[Stored data entries]
::::::

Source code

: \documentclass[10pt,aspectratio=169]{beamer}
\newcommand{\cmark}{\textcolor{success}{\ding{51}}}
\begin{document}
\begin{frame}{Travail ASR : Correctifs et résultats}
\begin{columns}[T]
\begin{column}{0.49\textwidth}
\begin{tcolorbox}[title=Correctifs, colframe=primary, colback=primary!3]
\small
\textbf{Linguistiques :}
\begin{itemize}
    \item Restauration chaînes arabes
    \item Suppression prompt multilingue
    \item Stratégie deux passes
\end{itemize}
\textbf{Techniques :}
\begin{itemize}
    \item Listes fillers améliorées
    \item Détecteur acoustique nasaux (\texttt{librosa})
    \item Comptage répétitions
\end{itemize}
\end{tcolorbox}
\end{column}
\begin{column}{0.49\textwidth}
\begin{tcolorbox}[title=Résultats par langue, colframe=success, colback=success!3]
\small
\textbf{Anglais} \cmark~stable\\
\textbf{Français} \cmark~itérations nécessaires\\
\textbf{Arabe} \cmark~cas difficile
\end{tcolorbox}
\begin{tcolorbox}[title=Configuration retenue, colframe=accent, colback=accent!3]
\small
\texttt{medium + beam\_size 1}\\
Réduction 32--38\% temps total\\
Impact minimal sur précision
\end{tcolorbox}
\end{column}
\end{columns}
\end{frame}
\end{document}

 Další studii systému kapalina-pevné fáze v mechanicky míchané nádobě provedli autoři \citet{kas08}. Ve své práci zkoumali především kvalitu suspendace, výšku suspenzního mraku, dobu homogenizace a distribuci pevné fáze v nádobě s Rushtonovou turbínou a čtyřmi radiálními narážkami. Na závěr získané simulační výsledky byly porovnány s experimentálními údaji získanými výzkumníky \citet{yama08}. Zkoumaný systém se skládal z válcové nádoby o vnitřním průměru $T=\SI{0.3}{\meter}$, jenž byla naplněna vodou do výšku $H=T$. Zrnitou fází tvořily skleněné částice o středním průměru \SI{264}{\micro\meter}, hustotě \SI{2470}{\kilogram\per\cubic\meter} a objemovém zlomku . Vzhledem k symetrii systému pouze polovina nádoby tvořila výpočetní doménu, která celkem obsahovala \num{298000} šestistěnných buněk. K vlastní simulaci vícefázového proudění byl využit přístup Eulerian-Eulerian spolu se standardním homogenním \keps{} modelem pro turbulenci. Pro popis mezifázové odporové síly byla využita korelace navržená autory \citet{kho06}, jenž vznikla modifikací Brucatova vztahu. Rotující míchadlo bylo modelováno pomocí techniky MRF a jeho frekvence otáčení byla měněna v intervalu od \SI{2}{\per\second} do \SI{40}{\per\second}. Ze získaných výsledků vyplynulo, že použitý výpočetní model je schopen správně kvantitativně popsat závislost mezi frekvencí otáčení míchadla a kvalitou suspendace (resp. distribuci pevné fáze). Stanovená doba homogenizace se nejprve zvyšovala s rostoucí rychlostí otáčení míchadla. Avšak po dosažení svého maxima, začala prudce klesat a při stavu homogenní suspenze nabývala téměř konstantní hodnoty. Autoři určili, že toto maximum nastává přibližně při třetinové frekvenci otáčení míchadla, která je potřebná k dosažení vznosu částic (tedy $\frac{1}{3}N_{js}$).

::::::

**Task prompt**
Show the lines of the entries that include the string "begin", copying each in full.

**Solution**
\begin{document}
\begin{frame}{Travail ASR : Correctifs et résultats}
\begin{columns}[T]
\begin{column}{0.49\textwidth}
\begin{tcolorbox}[title=Correctifs, colframe=primary, colback=primary!3]
\begin{itemize}
\begin{itemize}
\begin{column}{0.49\textwidth}
\begin{tcolorbox}[title=Résultats par langue, colframe=success, colback=success!3]
\begin{tcolorbox}[title=Configuration retenue, colframe=accent, colback=accent!3]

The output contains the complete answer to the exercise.